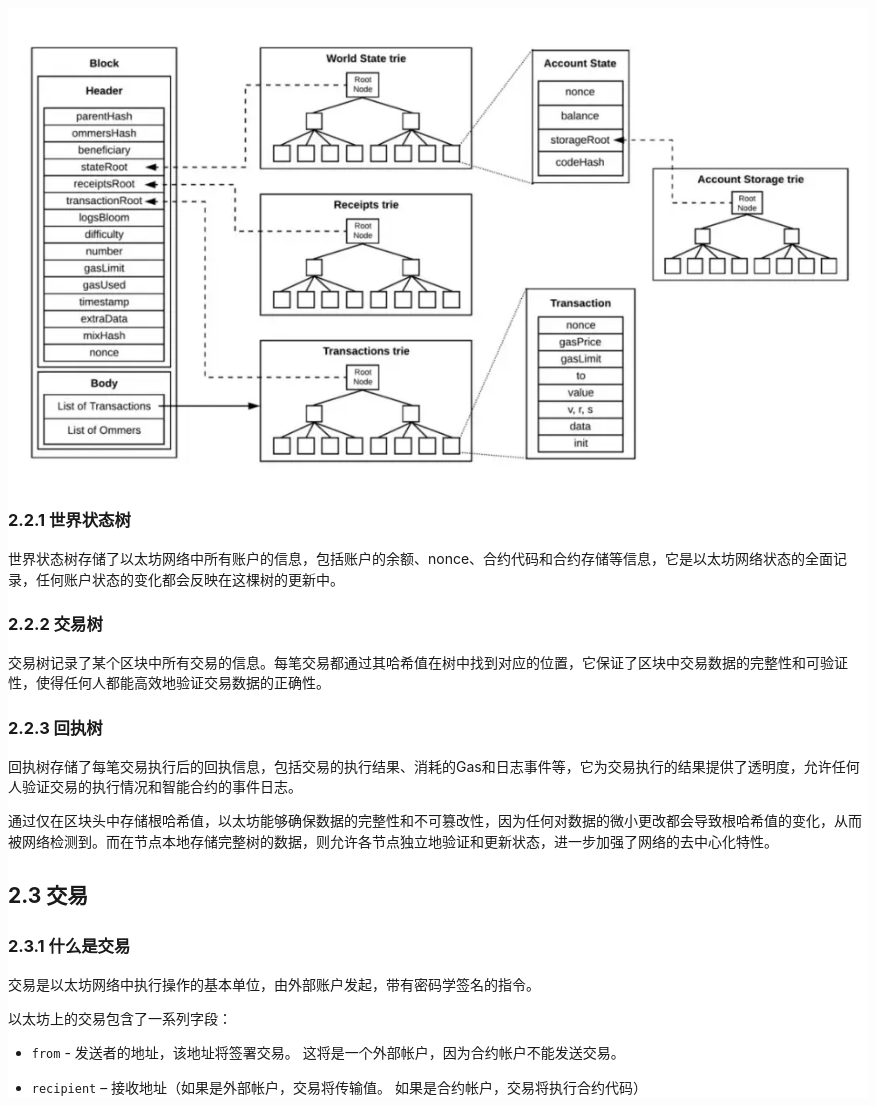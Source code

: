 ![image](assets/22516b1c-cb36-4f73-9ca4-5b79d0be6f3a.webp)



### 2.2.1 **世界状态树**

世界状态树存储了以太坊网络中所有账户的信息，包括账户的余额、nonce、合约代码和合约存储等信息，它是以太坊网络状态的全面记录，任何账户状态的变化都会反映在这棵树的更新中。

### 2.2.2 **交易树**

交易树记录了某个区块中所有交易的信息。每笔交易都通过其哈希值在树中找到对应的位置，它保证了区块中交易数据的完整性和可验证性，使得任何人都能高效地验证交易数据的正确性。

### 2.2.3 **回执树**

回执树存储了每笔交易执行后的回执信息，包括交易的执行结果、消耗的Gas和日志事件等，它为交易执行的结果提供了透明度，允许任何人验证交易的执行情况和智能合约的事件日志。

通过仅在区块头中存储根哈希值，以太坊能够确保数据的完整性和不可篡改性，因为任何对数据的微小更改都会导致根哈希值的变化，从而被网络检测到。而在节点本地存储完整树的数据，则允许各节点独立地验证和更新状态，进一步加强了网络的去中心化特性。

## 2.3 交易

### 2.3.1 **什么是交易**

交易是以太坊网络中执行操作的基本单位，由外部账户发起，带有密码学签名的指令。

以太坊上的交易包含了一系列字段：

- `from` - 发送者的地址，该地址将签署交易。 这将是一个外部帐户，因为合约帐户不能发送交易。

- `recipient` – 接收地址（如果是外部帐户，交易将传输值。 如果是合约帐户，交易将执行合约代码）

- - - -

◆ ABOUT THIS EXERCISE
Would you set down the entries exactly as given, minus their pictures?

◆ SOLUTION TO THE EXERCISE
Source code

: ![image](assets/22516b1c-cb36-4f73-9ca4-5b79d0be6f3a.webp)



### 2.2.1 **世界状态树**

世界状态树存储了以太坊网络中所有账户的信息，包括账户的余额、nonce、合约代码和合约存储等信息，它是以太坊网络状态的全面记录，任何账户状态的变化都会反映在这棵树的更新中。

### 2.2.2 **交易树**

交易树记录了某个区块中所有交易的信息。每笔交易都通过其哈希值在树中找到对应的位置，它保证了区块中交易数据的完整性和可验证性，使得任何人都能高效地验证交易数据的正确性。

### 2.2.3 **回执树**

回执树存储了每笔交易执行后的回执信息，包括交易的执行结果、消耗的Gas和日志事件等，它为交易执行的结果提供了透明度，允许任何人验证交易的执行情况和智能合约的事件日志。

通过仅在区块头中存储根哈希值，以太坊能够确保数据的完整性和不可篡改性，因为任何对数据的微小更改都会导致根哈希值的变化，从而被网络检测到。而在节点本地存储完整树的数据，则允许各节点独立地验证和更新状态，进一步加强了网络的去中心化特性。

## 2.3 交易

### 2.3.1 **什么是交易**

交易是以太坊网络中执行操作的基本单位，由外部账户发起，带有密码学签名的指令。

以太坊上的交易包含了一系列字段：

- `from` - 发送者的地址，该地址将签署交易。 这将是一个外部帐户，因为合约帐户不能发送交易。

- `recipient` – 接收地址（如果是外部帐户，交易将传输值。 如果是合约帐户，交易将执行合约代码）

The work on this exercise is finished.